From the line that contains "3. Press Run" to the last line of the entries, set down each line exactly as written, both ends included, with nothing else.

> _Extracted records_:

:::::

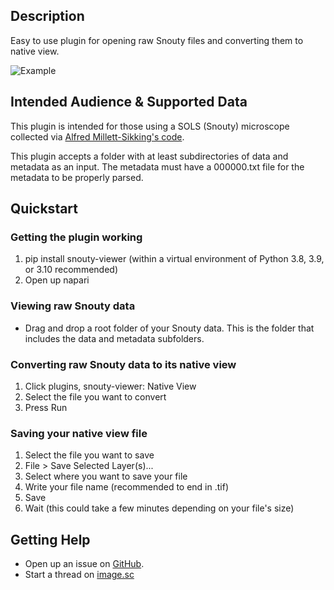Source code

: 

<!-- This file is designed to provide you with a starting template for documenting
the functionality of your plugin. Its content will be rendered on your plugin's
napari hub page.

The sections below are given as a guide for the flow of information only, and
are in no way prescriptive. You should feel free to merge, remove, add and
rename sections at will to make this document work best for your plugin.

## Description

This should be a detailed description of the context of your plugin and its
intended purpose.

If you have videos or screenshots of your plugin in action, you should include them
here as well, to make them front and center for new users.

You should use absolute links to these assets, so that we can easily display them
on the hub. The easiest way to include a video is to use a GIF, for example hosted
on imgur. You can then reference this GIF as an image.

![Example GIF hosted on Imgur](https://i.imgur.com/A5phCX4.gif)

Note that GIFs larger than 5MB won't be rendered by GitHub - we will however,
render them on the napari hub.

The other alternative, if you prefer to keep a video, is to use GitHub's video
embedding feature.

1. Push your `DESCRIPTION.md` to GitHub on your repository (this can also be done
as part of a Pull Request)
2. Edit `.napari/DESCRIPTION.md` **on GitH ub**.
3. Drag and drop your video into its desired location. It will be uploaded and
hosted on GitHub for you, but will not be placed in your repository.
4. We will take the resolved link to the video and render it on the hub.

Here is an example of an mp4 video embedded this way.

https://user-images.githubusercontent.com/17995243/120088305-6c093380-c132-11eb-822d-620e81eb5f0e.mp4

## Intended Audience & Supported Data

This section should describe the target audience for this plugin (any knowledge,
skills and experience required), as well as a description of the types of data
supported by this plugin.

Try to make the data description as explicit as possible, so that users know the
format your plugin expects. This applies both to reader plugins reading file formats
and to function/dock widget plugins accepting layers and/or layer data.
For example, if you know your plugin only works with 3D integer data in "tyx" order,
make sure to mention this.

If you know of researchers, groups or labs using your plugin, or if it has been cited
anywhere, feel free to also include this information here.

## Quickstart

This section should go through step-by-step examples of how your plugin should be used.
Where your plugin provides multiple dock widgets or functions, you should split these
out into separate subsections for easy browsing. Include screenshots and videos
wherever possible to elucidate your descriptions.

Ideally, this section should start with minimal examples for those who just want a
quick overview of the plugin's functionality, but you should definitely link out to
more complex and in-depth tutorials highlighting any intricacies of your plugin, and
more detailed documentation if you have it.

## Additional Install Steps (uncommon)
We will be providing installation instructions on the hub, which will be sufficient
for the majority of plugins. They will include instructions to pip install, and
to install via napari itself.

Most plugins can be installed out-of-the-box by just specifying the package requirements
over in `setup.cfg`. However, if your plugin has any more complex dependencies, or
requires any additional preparation before (or after) installation, you should add
this information here.

## Getting Help

This section should point users to your preferred support tools, whether this be raising
an issue on GitHub, asking a question on image.sc, or using some other method of contact.
If you distinguish between usage support and bug/feature support, you should state that
here.

## How to Cite

Many plugins may be used in the course of published (or publishable) research, as well as
during conference talks and other public facing events. If you'd like to be cited in
a particular format, or have a DOI you'd like used, you should provide that information here. -->

## Description
Easy to use plugin for opening raw Snouty files and converting them to native view.

![Example](https://i.imgur.com/VirE5DM.gif)

## Intended Audience & Supported Data
This plugin is intended for those using a SOLS (Snouty) microscope collected via
[Alfred Millett-Sikking's code](https://github.com/amsikking/SOLS_microscope).

This plugin accepts a folder with at least subdirectories of data and metadata as an input.
The metadata must have a 000000.txt file for the metadata to be properly parsed.

## Quickstart

### Getting the plugin working
1. pip install snouty-viewer (within a virtual environment of Python 3.8, 3.9, or 3.10 recommended)
2. Open up napari

### Viewing raw Snouty data
- Drag and drop a root folder of your Snouty data. This is the folder that includes the data and metadata subfolders.

### Converting raw Snouty data to its native view
1. Click plugins, snouty-viewer: Native View
2. Select the file you want to convert
3. Press Run

### Saving your native view file
1. Select the file you want to save
2. File > Save Selected Layer(s)...
3. Select where you want to save your file
4. Write your file name (recommended to end in .tif)
5. Save
6. Wait (this could take a few minutes depending on your file's size)

## Getting Help
- Open up an issue on [GitHub](https://github.com/aelefebv/snouty-viewer/issues).
- Start a thread on [image.sc](https://forum.image.sc/)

:::::

> _EXERCISE ANSWER_:
3. Press Run

### Saving your native view file
1. Select the file you want to save
2. File > Save Selected Layer(s)...
3. Select where you want to save your file
4. Write your file name (recommended to end in .tif)
5. Save
6. Wait (this could take a few minutes depending on your file's size)

## Getting Help
- Open up an issue on [GitHub](https://github.com/aelefebv/snouty-viewer/issues).
- Start a thread on [image.sc](https://forum.image.sc/)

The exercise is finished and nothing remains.